### Work to complete:
Figure out how many lines in the records below hold the string "powered". That number alone is the answer.

** Data supplied follows **

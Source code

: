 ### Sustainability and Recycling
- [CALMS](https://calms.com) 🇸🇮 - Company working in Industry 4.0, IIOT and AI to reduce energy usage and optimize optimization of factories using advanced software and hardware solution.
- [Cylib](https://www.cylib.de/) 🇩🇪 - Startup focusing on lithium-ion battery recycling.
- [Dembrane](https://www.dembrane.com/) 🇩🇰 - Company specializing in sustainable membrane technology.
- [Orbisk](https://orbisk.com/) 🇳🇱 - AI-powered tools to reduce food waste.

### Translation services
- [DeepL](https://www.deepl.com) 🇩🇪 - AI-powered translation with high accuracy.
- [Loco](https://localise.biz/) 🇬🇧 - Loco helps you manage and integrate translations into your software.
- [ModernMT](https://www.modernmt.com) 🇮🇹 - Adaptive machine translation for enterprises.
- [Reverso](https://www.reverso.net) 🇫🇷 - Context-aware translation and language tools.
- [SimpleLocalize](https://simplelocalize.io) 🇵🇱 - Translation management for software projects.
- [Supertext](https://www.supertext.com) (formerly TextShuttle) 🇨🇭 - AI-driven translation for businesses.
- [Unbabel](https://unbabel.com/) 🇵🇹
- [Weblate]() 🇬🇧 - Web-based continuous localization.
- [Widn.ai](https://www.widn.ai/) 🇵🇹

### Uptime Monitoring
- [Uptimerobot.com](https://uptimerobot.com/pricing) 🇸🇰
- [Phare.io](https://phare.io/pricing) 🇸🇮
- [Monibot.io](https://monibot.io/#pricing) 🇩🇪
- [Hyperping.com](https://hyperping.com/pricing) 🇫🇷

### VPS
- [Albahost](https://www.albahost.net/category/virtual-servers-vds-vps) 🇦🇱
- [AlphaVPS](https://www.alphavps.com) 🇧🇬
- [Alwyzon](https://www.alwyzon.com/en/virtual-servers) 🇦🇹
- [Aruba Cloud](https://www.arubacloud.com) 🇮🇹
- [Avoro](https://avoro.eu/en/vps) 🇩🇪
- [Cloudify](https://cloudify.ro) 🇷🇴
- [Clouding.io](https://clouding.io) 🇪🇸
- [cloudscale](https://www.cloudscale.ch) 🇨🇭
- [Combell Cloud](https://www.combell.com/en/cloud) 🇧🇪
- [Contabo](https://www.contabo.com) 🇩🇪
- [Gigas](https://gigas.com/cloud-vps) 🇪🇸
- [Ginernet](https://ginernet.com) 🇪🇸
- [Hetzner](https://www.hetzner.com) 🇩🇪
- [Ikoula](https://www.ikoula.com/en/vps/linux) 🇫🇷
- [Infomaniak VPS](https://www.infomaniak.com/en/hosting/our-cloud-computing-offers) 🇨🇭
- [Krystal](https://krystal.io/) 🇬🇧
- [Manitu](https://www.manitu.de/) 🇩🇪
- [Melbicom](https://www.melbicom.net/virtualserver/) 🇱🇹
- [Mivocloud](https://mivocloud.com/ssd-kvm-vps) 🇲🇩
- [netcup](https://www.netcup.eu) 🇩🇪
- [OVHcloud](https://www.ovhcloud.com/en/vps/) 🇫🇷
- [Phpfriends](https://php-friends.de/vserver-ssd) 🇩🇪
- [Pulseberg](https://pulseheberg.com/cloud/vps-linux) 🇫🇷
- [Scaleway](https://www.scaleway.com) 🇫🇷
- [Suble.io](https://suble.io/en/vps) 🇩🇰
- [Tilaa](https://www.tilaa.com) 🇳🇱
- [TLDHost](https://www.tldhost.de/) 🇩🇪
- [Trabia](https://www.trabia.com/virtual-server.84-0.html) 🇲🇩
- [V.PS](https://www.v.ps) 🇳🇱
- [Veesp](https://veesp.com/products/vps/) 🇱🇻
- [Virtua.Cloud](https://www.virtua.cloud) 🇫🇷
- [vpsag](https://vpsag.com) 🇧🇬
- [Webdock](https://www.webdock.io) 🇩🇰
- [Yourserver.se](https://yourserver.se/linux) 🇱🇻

** End of Data supplied **

### Completed exercise:
2